Lyall played at virtually every jazz venue in the greater Auckland region, plus many restaurants and private functions of all sorts, both as solo pianist, or as part of a large number of groups. He played for several years with Epi Shalfoon’s band, then for a long stint with Merv Thomas and his Dixielanders. In the mid-1960s the Station Hotel Quartet had the redidency at the downtown hotel of the same name, with Morrin Cooper on vibes, Bob Ofsoski bass, and Brian Spence drums (in the following years these four worked together in many permutations).
He played with legendary
Band Leaders such as Epi Shalfoon and Merv Thomas
Venues at which he played include the Crystal Palace (with the Dixielanders), The Orange Ballroom, St Seps (the regular dances held at Holy Sepulchre church hall in upper Khyber Pass Rd), The Hi Diddle Griddle (with the Paul Lestre Group), The Gables in Herne Bay, Monte Martre in Lorne Street, White Heron Lodge, Sorrento, The Orient restaurant – a solo residency there for several years – the Sheraton, and the Hotel Intercontinental. In fact, think of a local venue and he probably played there. He had an eight-year residency (shared with Jack Randall) at the London Bar, and was in Tommy Adderley’s band for Tommy’s last few years. For quite a few years Lyall was secretary of the NZ Musicians Union.

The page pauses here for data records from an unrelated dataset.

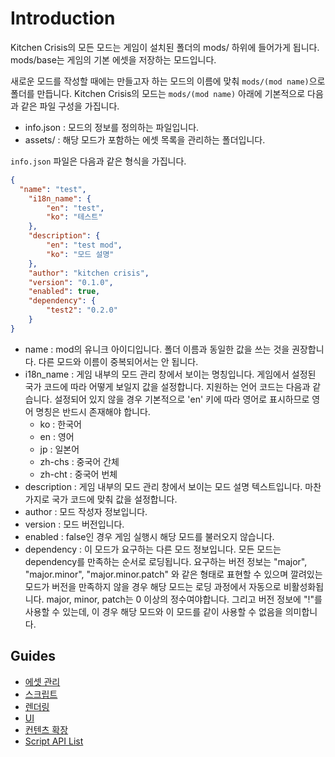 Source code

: 
# Introduction

Kitchen Crisis의 모든 모드는 게임이 설치된 폴더의 mods/ 하위에 들어가게 됩니다. mods/base는 게임의 기본 에셋을 저장하는 모드입니다.

새로운 모드를 작성할 때에는 만들고자 하는 모드의 이름에 맞춰 `mods/(mod name)`으로 폴더를 만듭니다. Kitchen Crisis의 모드는 `mods/(mod name)` 아래에 기본적으로 다음과 같은 파일 구성을 가집니다.

- info.json : 모드의 정보를 정의하는 파일입니다.
- assets/ : 해당 모드가 포함하는 에셋 목록을 관리하는 폴더입니다.

`info.json` 파일은 다음과 같은 형식을 가집니다.

```json
{
  "name": "test",
	"i18n_name": {
		"en": "test",
		"ko": "테스트"
	},
	"description": {
		"en": "test mod",
		"ko": "모드 설명"
	},
	"author": "kitchen crisis",
	"version": "0.1.0",
	"enabled": true,
	"dependency": {
		"test2": "0.2.0"
	}
}
```

- name : mod의 유니크 아이디입니다. 폴더 이름과 동일한 값을 쓰는 것을 권장합니다. 다른 모드와 이름이 중복되어서는 안 됩니다.
- i18n_name : 게임 내부의 모드 관리 창에서 보이는 명칭입니다. 게임에서 설정된 국가 코드에 따라 어떻게 보일지 값을 설정합니다. 지원하는 언어 코드는 다음과 같습니다. 설정되어 있지 않을 경우 기본적으로 'en' 키에 따라 영어로 표시하므로 영어 명칭은 반드시 존재해야 합니다.
  - ko : 한국어
  - en : 영어
  - jp : 일본어
  - zh-chs : 중국어 간체
  - zh-cht : 중국어 번체
- description : 게임 내부의 모드 관리 창에서 보이는 모드 설명 텍스트입니다. 마찬가지로 국가 코드에 맞춰 값을 설정합니다.
- author : 모드 작성자 정보입니다.
- version : 모드 버전입니다.
- enabled : false인 경우 게임 실행시 해당 모드를 불러오지 않습니다.
- dependency : 이 모드가 요구하는 다른 모드 정보입니다. 모든 모드는 dependency를 만족하는 순서로 로딩됩니다. 요구하는 버전 정보는 "major", "major.minor", "major.minor.patch" 와 같은 형태로 표현할 수 있으며 깔려있는 모드가 버전을 만족하지 않을 경우 해당 모드는 로딩 과정에서 자동으로 비활성화됩니다. major, minor, patch는 0 이상의 정수여야합니다. 그리고 버전 정보에 "!"를 사용할 수 있는데, 이 경우 해당 모드와 이 모드를 같이 사용할 수 없음을 의미합니다.

## Guides

- [에셋 관리](/asset.md)
- [스크립트](/script.md)
- [렌더링](/rendering.md)
- [UI](/ui.md)
- [컨텐츠 확장](/contents.md)
- [Script API List](/api.md)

In the Auckland scene – and it probably happened elsewhere – a lot of the musicians knew each other, and there was a high level of mutual respect. I recall my dad conversing with other musicians where they’d mention some player or other, and the tone was almost invariably positive. This was reflected in the way many local gigs came together. Somebody – often Lyall – would get a phone call offering a gig for a band. Lyall would then get on the phone to a few of the guys he knew and cobble a combo together. There was almost never any rehearsal as everybody knew the standards and trusted each other. Instant bands were thrown together, and they were always good.
Occasionally someone would throw a party and a bunch of the musicians and their families would converge on a house on a Sunday afternoon (they’d all have worked Saturday night) and of course a jam would develop. Even as a kid I knew these were pretty hot sessions.
Lyall died on 17 January 1999 of bowel cancer. He was one of those people who never seemed to catch a cold, and his final, short illness is my only memory of him being in poor health. I remember him telling me that, in 50 years, he had almost never missed playing somewhere on a Saturday night, and he normally played three or four nights a week.
I was sad that he didn’t get to see the dawn of the new millennium, as he had been looking forward to it; he had an excellent memory for dates, significant milestones etc. Lyall was a people person and loved nothing better than to stand in front of the stereo with a couple of friends, drinking a beer and talking enthusiastically about their shared love of the music.